# [Given data]
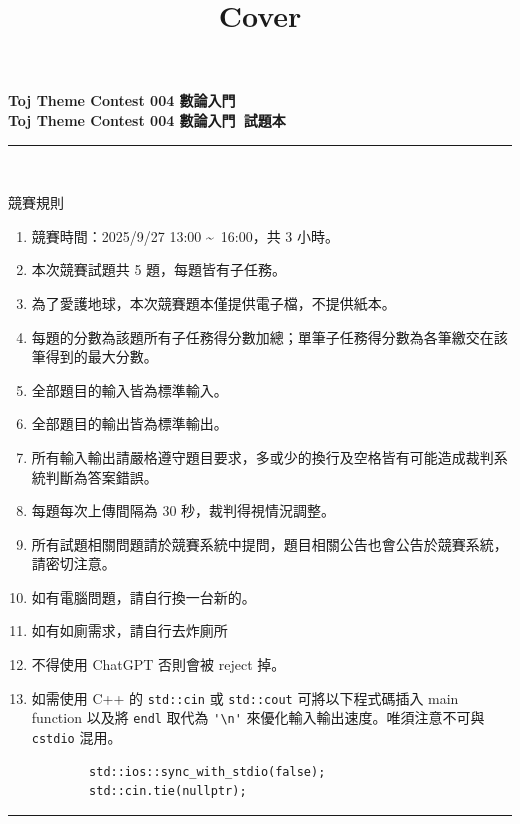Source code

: \documentclass[a4paper]{article}
\title{Cover}
\begin{document}
\begin{center}
\textbf{\huge Toj Theme Contest 004 數論入門}\\
\vspace{5mm}
\textbf{\huge Toj Theme Contest 004 數論入門\ 試題本}\\
\vspace{10mm}
\rule{17cm}{2pt}\\
\vspace{5mm}

\huge 競賽規則\\
\end{center}

\fontsize{14pt}{20pt}\selectfont
\begin{enumerate}
    \setlength\itemsep{0.5pt}
    \item 競賽時間：2025/9/27 13:00 \textasciitilde \, 16:00，共 3 小時。
    \item 本次競賽試題共 5 題，每題皆有子任務。
    \item 為了愛護地球，本次競賽題本僅提供電子檔，不提供紙本。
    \item 每題的分數為該題所有子任務得分數加總；單筆子任務得分數為各筆繳交在該筆得到的最大分數。
    \item 全部題目的輸入皆為標準輸入。
    \item 全部題目的輸出皆為標準輸出。
    \item 所有輸入輸出請嚴格遵守題目要求，多或少的換行及空格皆有可能造成裁判系統判斷為答案錯誤。
    \item 每題每次上傳間隔為 30 秒，裁判得視情況調整。
    \item 所有試題相關問題請於競賽系統中提問，題目相關公告也會公告於競賽系統，請密切注意。
    \item 如有電腦問題，請自行換一台新的。
    \item 如有如廁需求，請自行去炸廁所
    \item 不得使用 ChatGPT 否則會被 reject 掉。
    \item 如需使用 C++ 的 \lstinline{std::cin} 或 \lstinline{std::cout} 可將以下程式碼插入 main function 以及將 \lstinline{endl} 取代為 \lstinline{'\n'} 來優化輸入輸出速度。唯須注意不可與 \lstinline{cstdio} 混用。
        \begin{lstlisting}
        std::ios::sync_with_stdio(false);
        std::cin.tie(nullptr);
        \end{lstlisting}

\end{enumerate}

\begin{center}
\rule{17cm}{2pt}\\
\end{center}
\end{document}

# [Task details]
What lines in the listing above contain the word "huge"? Show each one.

# [Exercise result]
\textbf{\huge Toj Theme Contest 004 數論入門}\\
\textbf{\huge Toj Theme Contest 004 數論入門\ 試題本}\\
\huge 競賽規則\\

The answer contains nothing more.